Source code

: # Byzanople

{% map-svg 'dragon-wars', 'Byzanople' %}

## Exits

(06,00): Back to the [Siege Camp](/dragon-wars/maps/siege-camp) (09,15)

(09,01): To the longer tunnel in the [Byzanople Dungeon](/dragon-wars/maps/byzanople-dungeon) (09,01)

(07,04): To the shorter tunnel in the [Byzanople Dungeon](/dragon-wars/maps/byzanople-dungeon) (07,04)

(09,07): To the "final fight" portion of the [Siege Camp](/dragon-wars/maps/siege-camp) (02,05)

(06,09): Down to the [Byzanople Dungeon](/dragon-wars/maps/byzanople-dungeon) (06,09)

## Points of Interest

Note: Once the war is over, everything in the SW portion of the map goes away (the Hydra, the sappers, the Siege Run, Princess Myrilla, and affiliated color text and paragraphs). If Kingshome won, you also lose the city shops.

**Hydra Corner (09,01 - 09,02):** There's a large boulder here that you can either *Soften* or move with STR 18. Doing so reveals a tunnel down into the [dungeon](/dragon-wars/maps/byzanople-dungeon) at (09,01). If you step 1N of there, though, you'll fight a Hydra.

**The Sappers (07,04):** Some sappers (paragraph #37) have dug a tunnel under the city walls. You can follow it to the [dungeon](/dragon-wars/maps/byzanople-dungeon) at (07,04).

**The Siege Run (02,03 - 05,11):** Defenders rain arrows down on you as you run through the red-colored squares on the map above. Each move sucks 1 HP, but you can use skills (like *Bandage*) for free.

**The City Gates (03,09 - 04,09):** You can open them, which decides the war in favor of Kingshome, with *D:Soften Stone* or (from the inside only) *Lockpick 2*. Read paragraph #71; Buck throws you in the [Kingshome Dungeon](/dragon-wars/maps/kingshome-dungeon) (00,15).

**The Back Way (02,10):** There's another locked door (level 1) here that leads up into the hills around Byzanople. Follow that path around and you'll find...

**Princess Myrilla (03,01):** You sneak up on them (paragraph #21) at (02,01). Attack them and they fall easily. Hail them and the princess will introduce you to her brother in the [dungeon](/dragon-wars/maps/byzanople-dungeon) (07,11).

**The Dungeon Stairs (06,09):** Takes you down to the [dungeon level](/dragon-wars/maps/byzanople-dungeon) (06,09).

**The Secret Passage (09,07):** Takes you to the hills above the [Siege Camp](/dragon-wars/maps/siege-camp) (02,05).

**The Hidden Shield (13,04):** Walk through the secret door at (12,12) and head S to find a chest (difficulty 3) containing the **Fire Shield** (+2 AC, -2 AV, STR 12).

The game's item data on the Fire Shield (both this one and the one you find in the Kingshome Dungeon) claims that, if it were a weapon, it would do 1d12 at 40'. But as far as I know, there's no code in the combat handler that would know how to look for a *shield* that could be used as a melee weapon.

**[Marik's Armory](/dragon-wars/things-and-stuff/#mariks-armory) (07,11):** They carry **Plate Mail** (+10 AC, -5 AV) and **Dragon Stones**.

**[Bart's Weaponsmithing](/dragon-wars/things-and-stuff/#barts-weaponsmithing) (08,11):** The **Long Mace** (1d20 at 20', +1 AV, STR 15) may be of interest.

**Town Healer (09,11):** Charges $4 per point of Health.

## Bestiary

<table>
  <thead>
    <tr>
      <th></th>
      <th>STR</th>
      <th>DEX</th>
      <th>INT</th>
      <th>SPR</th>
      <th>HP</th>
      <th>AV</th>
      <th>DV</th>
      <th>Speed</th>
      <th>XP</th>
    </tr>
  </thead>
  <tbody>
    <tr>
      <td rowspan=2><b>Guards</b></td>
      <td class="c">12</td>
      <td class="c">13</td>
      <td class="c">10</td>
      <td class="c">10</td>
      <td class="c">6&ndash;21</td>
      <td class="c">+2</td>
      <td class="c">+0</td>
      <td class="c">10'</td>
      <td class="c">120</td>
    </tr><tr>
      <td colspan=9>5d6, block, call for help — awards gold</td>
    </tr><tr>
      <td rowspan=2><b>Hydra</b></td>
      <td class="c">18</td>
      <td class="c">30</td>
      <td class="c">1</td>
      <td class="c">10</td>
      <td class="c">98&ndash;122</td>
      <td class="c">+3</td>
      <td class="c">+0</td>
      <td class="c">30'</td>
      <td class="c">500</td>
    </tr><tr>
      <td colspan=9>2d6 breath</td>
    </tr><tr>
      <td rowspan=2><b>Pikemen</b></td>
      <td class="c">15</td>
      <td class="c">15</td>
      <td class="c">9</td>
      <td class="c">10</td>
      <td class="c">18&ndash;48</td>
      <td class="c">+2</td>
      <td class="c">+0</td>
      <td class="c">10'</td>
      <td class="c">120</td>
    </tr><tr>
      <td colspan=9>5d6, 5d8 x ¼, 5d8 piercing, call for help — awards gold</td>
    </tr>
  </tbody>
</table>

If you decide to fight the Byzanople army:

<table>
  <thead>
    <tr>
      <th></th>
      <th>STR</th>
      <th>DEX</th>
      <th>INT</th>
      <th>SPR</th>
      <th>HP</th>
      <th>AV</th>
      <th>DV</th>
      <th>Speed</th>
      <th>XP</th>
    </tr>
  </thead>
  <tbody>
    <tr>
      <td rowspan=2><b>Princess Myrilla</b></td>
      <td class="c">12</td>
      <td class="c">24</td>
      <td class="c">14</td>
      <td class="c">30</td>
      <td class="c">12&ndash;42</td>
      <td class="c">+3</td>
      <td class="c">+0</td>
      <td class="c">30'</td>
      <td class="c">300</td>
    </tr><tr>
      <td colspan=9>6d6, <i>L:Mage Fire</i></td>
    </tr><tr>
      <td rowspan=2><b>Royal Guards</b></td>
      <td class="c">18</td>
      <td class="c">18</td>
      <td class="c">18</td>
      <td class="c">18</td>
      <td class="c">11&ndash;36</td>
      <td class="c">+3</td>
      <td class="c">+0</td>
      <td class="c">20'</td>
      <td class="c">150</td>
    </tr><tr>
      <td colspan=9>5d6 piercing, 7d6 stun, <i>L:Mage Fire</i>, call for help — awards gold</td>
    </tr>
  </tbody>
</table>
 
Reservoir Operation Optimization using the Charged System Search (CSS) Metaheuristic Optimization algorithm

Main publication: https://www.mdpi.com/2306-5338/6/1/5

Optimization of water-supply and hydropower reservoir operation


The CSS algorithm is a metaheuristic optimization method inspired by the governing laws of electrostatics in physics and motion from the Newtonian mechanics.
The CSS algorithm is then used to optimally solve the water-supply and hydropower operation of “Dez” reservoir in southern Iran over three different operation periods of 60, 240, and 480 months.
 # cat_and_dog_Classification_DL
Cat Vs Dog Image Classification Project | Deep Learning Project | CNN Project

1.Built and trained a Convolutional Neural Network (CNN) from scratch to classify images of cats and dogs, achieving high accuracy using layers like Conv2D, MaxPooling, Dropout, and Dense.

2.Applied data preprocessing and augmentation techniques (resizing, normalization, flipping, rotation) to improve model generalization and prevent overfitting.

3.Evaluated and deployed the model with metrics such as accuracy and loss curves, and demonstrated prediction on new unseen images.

┄┄┄┄┄┄

Would you copy out exactly the lines above that start at the one containing "(09,07): To the" and end at the one containing "(like *Bandage*) for free.", inclusive?

TASK RESULT:
(09,07): To the "final fight" portion of the [Siege Camp](/dragon-wars/maps/siege-camp) (02,05)

(06,09): Down to the [Byzanople Dungeon](/dragon-wars/maps/byzanople-dungeon) (06,09)

## Points of Interest

Note: Once the war is over, everything in the SW portion of the map goes away (the Hydra, the sappers, the Siege Run, Princess Myrilla, and affiliated color text and paragraphs). If Kingshome won, you also lose the city shops.

**Hydra Corner (09,01 - 09,02):** There's a large boulder here that you can either *Soften* or move with STR 18. Doing so reveals a tunnel down into the [dungeon](/dragon-wars/maps/byzanople-dungeon) at (09,01). If you step 1N of there, though, you'll fight a Hydra.

**The Sappers (07,04):** Some sappers (paragraph #37) have dug a tunnel under the city walls. You can follow it to the [dungeon](/dragon-wars/maps/byzanople-dungeon) at (07,04).

**The Siege Run (02,03 - 05,11):** Defenders rain arrows down on you as you run through the red-colored squares on the map above. Each move sucks 1 HP, but you can use skills (like *Bandage*) for free.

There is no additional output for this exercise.